Issue 16 /
December 2019 Reviews

Vincenzo Pinto (ed.)

Bundist Legacy after the Second World War

Real Place Versus Displaced Time

DOI : 10.48248/issn.2037-741X/1330

Anniversaries are always good occasions for remembrance; sometimes, they prove good occasions for reflection on remembrance, as well. This appears to be a key source of inspiration for Bundist Legacy after the Second World War, edited by Vincenzo Pinto for Brill to coincide with the 120th Bund anniversary. As is well-known, the Jewish Labor Bund was founded in 1897 in Vilnius. The Bolshevik Revolution left no room for it in Soviet Russia, but the Bund soon became established as one of the strongest Jewish forces in interwar Poland. With its core devastated by World War II, what had survived of the Bund, along with its multiple diasporic branches, evolved into a world organization with a network of chapters spread out all over the globe. The “Bundist experience” lasted until the 1990s when, suffering from the crisis in both socialism and Yiddish culture, the Bund went through its final demise, thus concluding its near-century-long history of calamity and reiterated recovery. What of this remains with us, and what the Bund might represent in today’s memory of the past, are some of the questions Pinto’s book tries to tackle.

The volume is a collection of essays, differing in both focus and nature.

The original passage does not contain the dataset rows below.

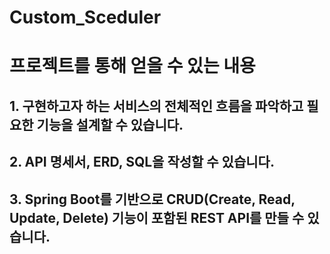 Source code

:# Custom_Sceduler


# 프로젝트를 통해 얻을 수 있는 내용
## 1. 구현하고자 하는 서비스의 전체적인 흐름을 파악하고 필요한 기능을 설계할 수 있습니다.
## 2. API 명세서, ERD, SQL을 작성할 수 있습니다.
## 3. Spring Boot를 기반으로 CRUD(Create, Read, Update, Delete) 기능이 포함된 REST API를 만들 수 있습니다.
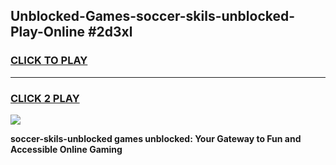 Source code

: 
## Unblocked-Games-soccer-skils-unblocked-Play-Online #2d3xl
<h3>
<a href="https://news.freeplayer.one?title=soccer-skils-unblocked&ref=3">CLICK TO PLAY</a></h3>
<hr>

<h3>
<a href="https://news.freeplayer.one?title=soccer-skils-unblocked&ref=3">CLICK 2 PLAY</a>
  
</h3>

<a href="https://news.freeplayer.one?title=soccer-skils-unblocked&ref=3"><img src="https://clearcache.store/games.png"></a>


**soccer-skils-unblocked games unblocked: Your Gateway to Fun and Accessible Online Gaming**
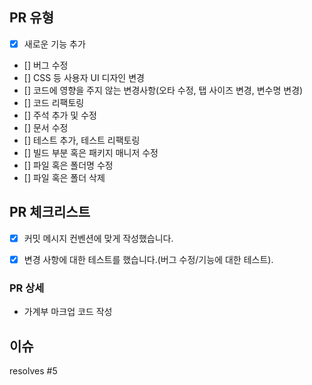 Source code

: ## PR 유형

- [X] 새로운 기능 추가
- [] 버그 수정
- [] CSS 등 사용자 UI 디자인 변경
- [] 코드에 영향을 주지 않는 변경사항(오타 수정, 탭 사이즈 변경, 변수명 변경)
- [] 코드 리팩토링
- [] 주석 추가 및 수정
- [] 문서 수정
- [] 테스트 추가, 테스트 리팩토링
- [] 빌드 부분 혹은 패키지 매니저 수정
- [] 파일 혹은 폴더명 수정
- [] 파일 혹은 폴더 삭제


## PR 체크리스트

<!-- PR이 다음 요구 사항을 충족하는지 확인하세요. -->

- [X] 커밋 메시지 컨벤션에 맞게 작성했습니다.
- [X] 변경 사항에 대한 테스트를 했습니다.(버그 수정/기능에 대한 테스트).


### PR 상세
- 가계부 마크업 코드 작성 

## 이슈

<!-- 이슈 키워드와 함께 #을 입력한 후 이슈 번호를 선택해주세요. -->
<!-- 에시 : resolves #1 -->

resolves #5
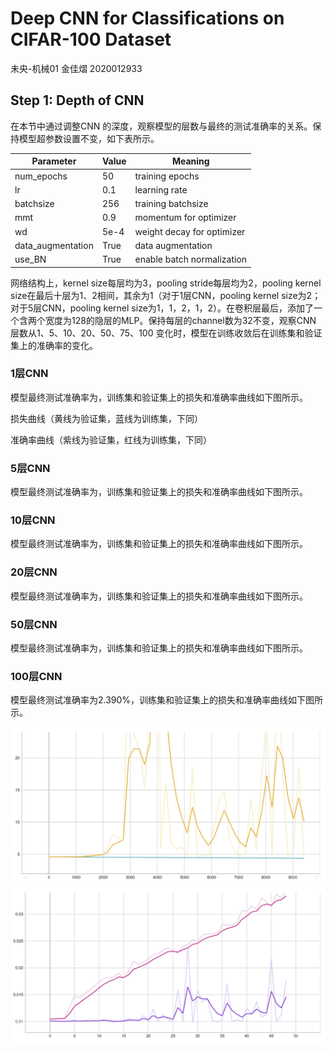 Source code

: # Deep CNN for Classifications on CIFAR-100 Dataset
未央-机械01 金佳熠 2020012933

## Step 1: Depth of CNN
在本节中通过调整CNN 的深度，观察模型的层数与最终的测试准确率的关系。保持模型超参数设置不变，如下表所示。

| Parameter | Value | Meaning |
| --------- | ------| -------|
| num_epochs | 50 | training epochs |
| lr | 0.1 | learning rate|
| batchsize | 256 | training batchsize |
| mmt | 0.9 | momentum for optimizer |
| wd | 5e-4 | weight decay for optimizer |
| data_augmentation | True | data augmentation |
| use_BN | True | enable batch normalization |

网络结构上，kernel size每层均为3，pooling stride每层均为2，pooling kernel size在最后十层为1、2相间，其余为1（对于1层CNN，pooling kernel size为2；对于5层CNN，pooling kernel size为1，1，2，1，2）。在卷积层最后，添加了一个含两个宽度为128的隐层的MLP。保持每层的channel数为32不变，观察CNN 层数从1、5、10、20、50、75、100 变化时，模型在训练收敛后在训练集和验证集上的准确率的变化。

### 1层CNN
模型最终测试准确率为，训练集和验证集上的损失和准确率曲线如下图所示。


损失曲线（黄线为验证集，蓝线为训练集，下同）


准确率曲线（紫线为验证集，红线为训练集，下同）

### 5层CNN
模型最终测试准确率为，训练集和验证集上的损失和准确率曲线如下图所示。

### 10层CNN
模型最终测试准确率为，训练集和验证集上的损失和准确率曲线如下图所示。

### 20层CNN
模型最终测试准确率为，训练集和验证集上的损失和准确率曲线如下图所示。

### 50层CNN
模型最终测试准确率为，训练集和验证集上的损失和准确率曲线如下图所示。

### 100层CNN
模型最终测试准确率为2.390%，训练集和验证集上的损失和准确率曲线如下图所示。

![](result/step1_100_loss.jpg)
![](result/step1_100_acc.jpg)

Although most of them already appeared in print as articles or book chapters, their juxtaposition and the general frame outline a compelling and to some extent original interpretation. As an East-to-West survey of local Bund organizations in post-World War II years, the book has an obvious precedent in David Slucki’s The International Jewish Labor Bund after 1945,1 whose chapter on the New York Bund the present collection in part reproduces. Confronting this earlier publication, Bundist Legacy differs in two important respects: firstly, it tries to take its point of departure from behind the Iron Curtain, investigating postwar Bundist history from within the USSR and then delving deeper into its five years in liberated Poland. Secondly, wherever possible, the volume assigns local contexts to scholars hailing from the places focused on in any one discussion, with all the advantages and disadvantages implied by such a choice. As compared with Slucki’s work, the emergent plurality of voices makes for a less systematic approach to each one of the case studies, but at the same time also results in a set of gazes from within, enabling the construction of different perspectives and understandings.

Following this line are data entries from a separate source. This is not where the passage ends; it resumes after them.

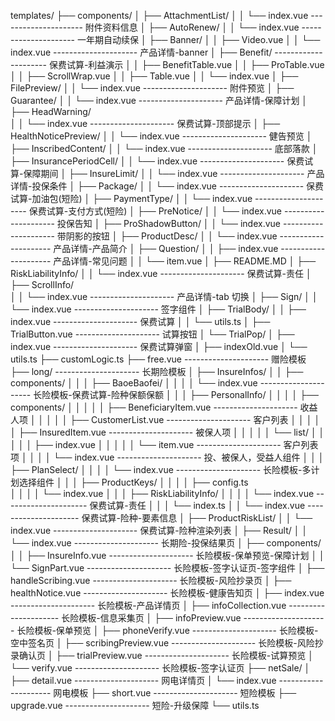 templates/
├── components/
│ ├── AttachmentList/
│ │ └── index.vue --------------------- 附件资料信息
│ ├── AutoRenew/
│ │ └── index.vue --------------------- 一年期自动续保
│ ├── Banner/
│ │ ├── Video.vue
│ │ └── index.vue --------------------- 产品详情-banner
│ ├── Benefit/ --------------------- 保费试算-利益演示
│ │ ├── BenefitTable.vue
│ │ ├── ProTable.vue
│ │ ├── ScrollWrap.vue
│ │ ├── Table.vue
│ │ └── index.vue
│ ├── FilePreview/
│ │ └── index.vue --------------------- 附件预览
│ ├── Guarantee/
│ │ └── index.vue --------------------- 产品详情-保障计划
│ ├── HeadWarning/  
│ │ └── index.vue --------------------- 保费试算-顶部提示
│ ├── HealthNoticePreview/
│ │ └── index.vue --------------------- 健告预览
│ ├── InscribedContent/
│ │ └── index.vue --------------------- 底部落款
│ ├── InsurancePeriodCell/
│ │ └── index.vue --------------------- 保费试算-保障期间
│ ├── InsureLimit/
│ │ └── index.vue --------------------- 产品详情-投保条件
│ ├── Package/
│ │ └── index.vue --------------------- 保费试算-加油包(短险)
│ ├── PaymentType/
│ │ └── index.vue --------------------- 保费试算-支付方式(短险)
│ ├── PreNotice/
│ │ └── index.vue --------------------- 投保告知
│ ├── ProShadowButton/
│ │ └── index.vue --------------------- 带阴影的按钮
│ ├── ProductDesc/
│ │ └── index.vue --------------------- 产品详情-产品简介
│ ├── Question/
│ │ ├── index.vue --------------------- 产品详情-常见问题
│ │ └── item.vue
│ ├── README.MD
│ ├── RiskLiabilityInfo/
│ │ └── index.vue --------------------- 保费试算-责任
│ ├── ScrollInfo/  
│ │ └── index.vue --------------------- 产品详情-tab 切换
│ ├── Sign/
│ │ └── index.vue --------------------- 签字组件
│ ├── TrialBody/
│ │ ├── index.vue --------------------- 保费试算
│ │ └── utils.ts
│ ├── TrialButton.vue --------------------- 试算按钮
│ └── TrialPop/
│ ├── index.vue --------------------- 保费试算弹窗
│ ├── indexOld.vue
│ └── utils.ts
├── customLogic.ts
├── free.vue --------------------- 赠险模板
├── long/ --------------------- 长期险模板
│ ├── InsureInfos/
│ │ ├── components/
│ │ │ ├── BaoeBaofei/
│ │ │ │ └── index.vue --------------------- 长险模板-保费试算-险种保额保额
│ │ │ ├── PersonalInfo/
│ │ │ │ ├── components/
│ │ │ │ │ ├── BeneficiaryItem.vue --------------------- 收益人项
│ │ │ │ │ ├── CustomerList.vue --------------------- 客户列表
│ │ │ │ │ ├── InsuredItem.vue --------------------- 被保人项
│ │ │ │ │ └── list/
│ │ │ │ │ ├── index.vue
│ │ │ │ │ └── item.vue --------------------- 客户列表项
│ │ │ │ └── index.vue --------------------- 投、被保人，受益人组件
│ │ │ ├── PlanSelect/
│ │ │ │ └── index.vue --------------------- 长险模板-多计划选择组件
│ │ │ ├── ProductKeys/
│ │ │ │ ├── config.ts  
│ │ │ │ └── index.vue
│ │ │ ├── RiskLiabilityInfo/
│ │ │ │ └── index.vue --------------------- 保费试算-责任
│ │ │ └── index.ts
│ │ └── index.vue --------------------- 保费试算-险种-要素信息
│ ├── ProductRiskList/
│ │ └── index.vue --------------------- 保费试算-险种渲染列表
│ ├── Result/
│ │ └── index.vue --------------------- 长期险-投保结果页
│ ├── components/
│ │ ├── InsureInfo.vue --------------------- 长险模板-保单预览-保障计划
│ │ └── SignPart.vue --------------------- 长险模板-签字认证页-签字组件
│ ├── handleScribing.vue --------------------- 长险模板-风险抄录页
│ ├── healthNotice.vue --------------------- 长险模板-健康告知页
│ ├── index.vue --------------------- 长险模板-产品详情页
│ ├── infoCollection.vue --------------------- 长险模板-信息采集页
│ ├── infoPreview.vue --------------------- 长险模板-保单预览
│ ├── phoneVerify.vue --------------------- 长险模板-空中签名页
│ ├── scribingPreview.vue --------------------- 长险模板-风险抄录确认页
│ ├── trialPreview.vue --------------------- 长险模板-试算预览
│ └── verify.vue --------------------- 长险模板-签字认证页
├── netSale/
│ ├── detail.vue --------------------- 网电详情页
│ └── index.vue --------------------- 网电模板
├── short.vue --------------------- 短险模板
├── upgrade.vue --------------------- 短险-升级保障
└── utils.ts
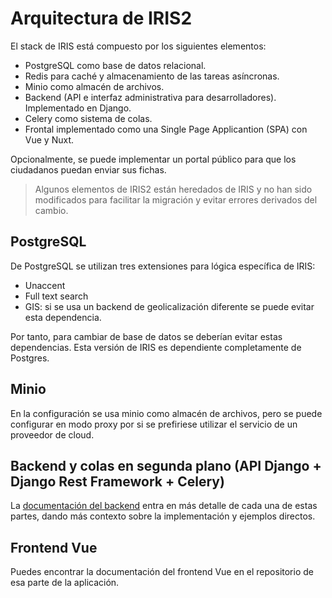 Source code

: # Arquitectura de IRIS2

El stack de IRIS está compuesto por los siguientes elementos:

- PostgreSQL como base de datos relacional.
- Redis para caché y almacenamiento de las tareas asíncronas.
- Minio como almacén de archivos.
- Backend (API e interfaz administrativa para desarrolladores). Implementado en Django.
- Celery como sistema de colas.
- Frontal implementado como una Single Page Applicantion (SPA) con Vue y Nuxt.

Opcionalmente, se puede implementar un portal público para que los ciudadanos puedan enviar sus fichas.

> Algunos elementos de IRIS2 están heredados de IRIS y no han sido modificados para facilitar la migración y
> evitar errores derivados del cambio.

## PostgreSQL

De PostgreSQL se utilizan tres extensiones para lógica específica de IRIS:
- Unaccent
- Full text search
- GIS: si se usa un backend de geolicalización diferente se puede evitar esta dependencia.

Por tanto, para cambiar de base de datos se deberían evitar estas dependencias. Esta versión de IRIS es dependiente
completamente de Postgres.

## Minio

En la configuración se usa minio como almacén de archivos, pero se puede configurar en modo proxy por si se prefiriese
utilizar el servicio de un proveedor de cloud.

## Backend y colas en segunda plano (API Django + Django Rest Framework + Celery)

La [documentación del backend](../documentation.md) entra en más detalle de cada una de estas partes, dando más contexto sobre la implementación
y ejemplos directos.

## Frontend Vue

Puedes encontrar la documentación del frontend Vue en el repositorio de esa parte de la aplicación.

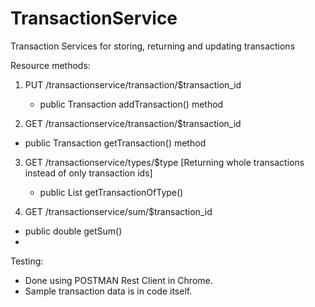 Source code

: # TransactionService
Transaction Services for storing, returning and updating transactions

Resource methods:

1. PUT /transactionservice/transaction/$transaction_id
   - public Transaction addTransaction() method
   
2. GET /transactionservice/transaction/$transaction_id
  - public Transaction getTransaction() method
  
3. GET /transactionservice/types/$type  [Returning whole transactions instead of only transaction ids]
   - public List<Transaction> getTransactionOfType()
  
4. GET /transactionservice/sum/$transaction_id
  - public double getSum()
  - 
  
Testing:
- Done using POSTMAN Rest Client in Chrome.
- Sample transaction data is in code itself.
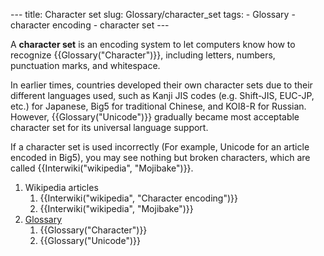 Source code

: --- title: Character set slug: Glossary/character\_set tags: - Glossary - character encoding - character set ---

<span class="seoSummary">A **character set** is an encoding system to let computers know how to recognize {{Glossary("Character")}}, including letters, numbers, punctuation marks, and whitespace.</span>

In earlier times, countries developed their own character sets due to their different languages used, such as Kanji JIS codes (e.g. Shift-JIS, EUC-JP, etc.) for Japanese, Big5 for traditional Chinese, and KOI8-R for Russian. However, {{Glossary("Unicode")}} gradually became most acceptable character set for its universal language support.

If a character set is used incorrectly (For example, Unicode for an article encoded in Big5), you may see nothing but broken characters, which are called {{Interwiki("wikipedia", "Mojibake")}}.

1.  Wikipedia articles
    1.  {{Interwiki("wikipedia", "Character encoding")}}
    2.  {{Interwiki("wikipedia", "Mojibake")}}
2.  [Glossary](/en-US/docs/Glossary)
    1.  {{Glossary("Character")}}
    2.  {{Glossary("Unicode")}}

The first essay, by Martyna Rusiniak-Karwat, deals with the Bundists’ flight from occupied Poland to the USSR. Rusiniak-Karwat makes use of both archival resources and personal interviews in order to reconstruct the repressive operation enacted by the state – of which she identifies three distinct phases – and its underlying criteria. Bundists, she argues, have been “persecuted not only for national reasons, but mainly as social defectors and ‘social fascists’” (p. 16). The “move to the West” then begins with Bożena Szaynok’s study on the relations between the Bund, reorganized in Poland already by 1944, and the Jewish Fraction of the Polish Workers’ Party (PPR). The author analyzes the political tensions and the debates between Bundists, Zionists, and Communists, as well as the competing arguments within the Bund itself: whether to keep the organization alive as a separate entity, merge with the PPR, or disband and emigrate.

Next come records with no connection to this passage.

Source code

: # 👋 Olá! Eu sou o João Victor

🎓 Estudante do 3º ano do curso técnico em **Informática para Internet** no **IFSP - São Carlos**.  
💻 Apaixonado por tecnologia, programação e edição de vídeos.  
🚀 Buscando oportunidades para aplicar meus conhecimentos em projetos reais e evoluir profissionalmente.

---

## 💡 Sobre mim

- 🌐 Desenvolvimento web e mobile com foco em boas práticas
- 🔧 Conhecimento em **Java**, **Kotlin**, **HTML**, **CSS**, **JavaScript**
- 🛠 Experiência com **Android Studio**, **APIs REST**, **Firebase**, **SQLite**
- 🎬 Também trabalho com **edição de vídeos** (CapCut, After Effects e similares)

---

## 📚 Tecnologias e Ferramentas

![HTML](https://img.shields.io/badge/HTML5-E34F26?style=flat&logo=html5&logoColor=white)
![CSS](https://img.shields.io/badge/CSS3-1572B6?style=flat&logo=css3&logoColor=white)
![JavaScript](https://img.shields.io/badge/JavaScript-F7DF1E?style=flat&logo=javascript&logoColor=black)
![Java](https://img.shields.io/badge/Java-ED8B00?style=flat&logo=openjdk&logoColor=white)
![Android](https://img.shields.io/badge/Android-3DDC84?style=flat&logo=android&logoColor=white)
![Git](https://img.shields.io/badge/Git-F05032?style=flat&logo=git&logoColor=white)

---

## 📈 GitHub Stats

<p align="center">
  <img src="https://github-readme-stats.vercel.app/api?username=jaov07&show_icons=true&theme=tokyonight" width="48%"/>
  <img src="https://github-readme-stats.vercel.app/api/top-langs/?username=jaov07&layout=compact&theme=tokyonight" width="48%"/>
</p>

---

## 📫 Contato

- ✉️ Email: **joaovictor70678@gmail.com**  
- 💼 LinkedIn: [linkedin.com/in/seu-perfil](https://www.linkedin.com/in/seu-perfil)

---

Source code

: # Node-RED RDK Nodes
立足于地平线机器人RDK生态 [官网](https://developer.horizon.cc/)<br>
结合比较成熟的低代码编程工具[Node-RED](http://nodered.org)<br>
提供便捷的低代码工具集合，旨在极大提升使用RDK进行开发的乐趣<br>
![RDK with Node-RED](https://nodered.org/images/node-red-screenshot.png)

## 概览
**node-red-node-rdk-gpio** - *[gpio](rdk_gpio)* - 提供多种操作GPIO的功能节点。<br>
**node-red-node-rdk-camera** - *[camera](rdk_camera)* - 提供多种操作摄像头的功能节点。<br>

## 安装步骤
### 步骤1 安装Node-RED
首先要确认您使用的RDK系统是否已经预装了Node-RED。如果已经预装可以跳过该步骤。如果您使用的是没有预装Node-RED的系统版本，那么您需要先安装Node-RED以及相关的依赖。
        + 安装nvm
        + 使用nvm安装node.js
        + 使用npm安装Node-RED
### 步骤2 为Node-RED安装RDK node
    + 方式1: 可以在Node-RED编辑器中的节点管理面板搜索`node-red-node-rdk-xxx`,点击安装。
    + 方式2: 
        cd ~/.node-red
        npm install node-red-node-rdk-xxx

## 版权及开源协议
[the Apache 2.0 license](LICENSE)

Through an examination of the relations between the Parisian Bund and the American Jewish Labor Committee, Constance Pâris de Bollardière portrays the situation of many Bundist chapters after the war: politics, cultural context, and organizational needs often led them to collaborate, inducing the Bund to develop new connections despite political distances. A similar set of problems is faced by the New York Bund, as shown by Slucki in the fifth chapter. In the “crowded world of Yiddish leftist activism” (p. 72) of New York, the Bund struggled to find its place among the many other parties of the Jewish Left. Too small to exert an influence on its own, the Bund attempted to do this through the Arbeter Ring, a considerably larger group at the time, while also advocating for unity within the Jewish Left. At the same time, the New York branch also became the administrative office of the World Coordinating Committee, the head of the International Jewish Labor Bund.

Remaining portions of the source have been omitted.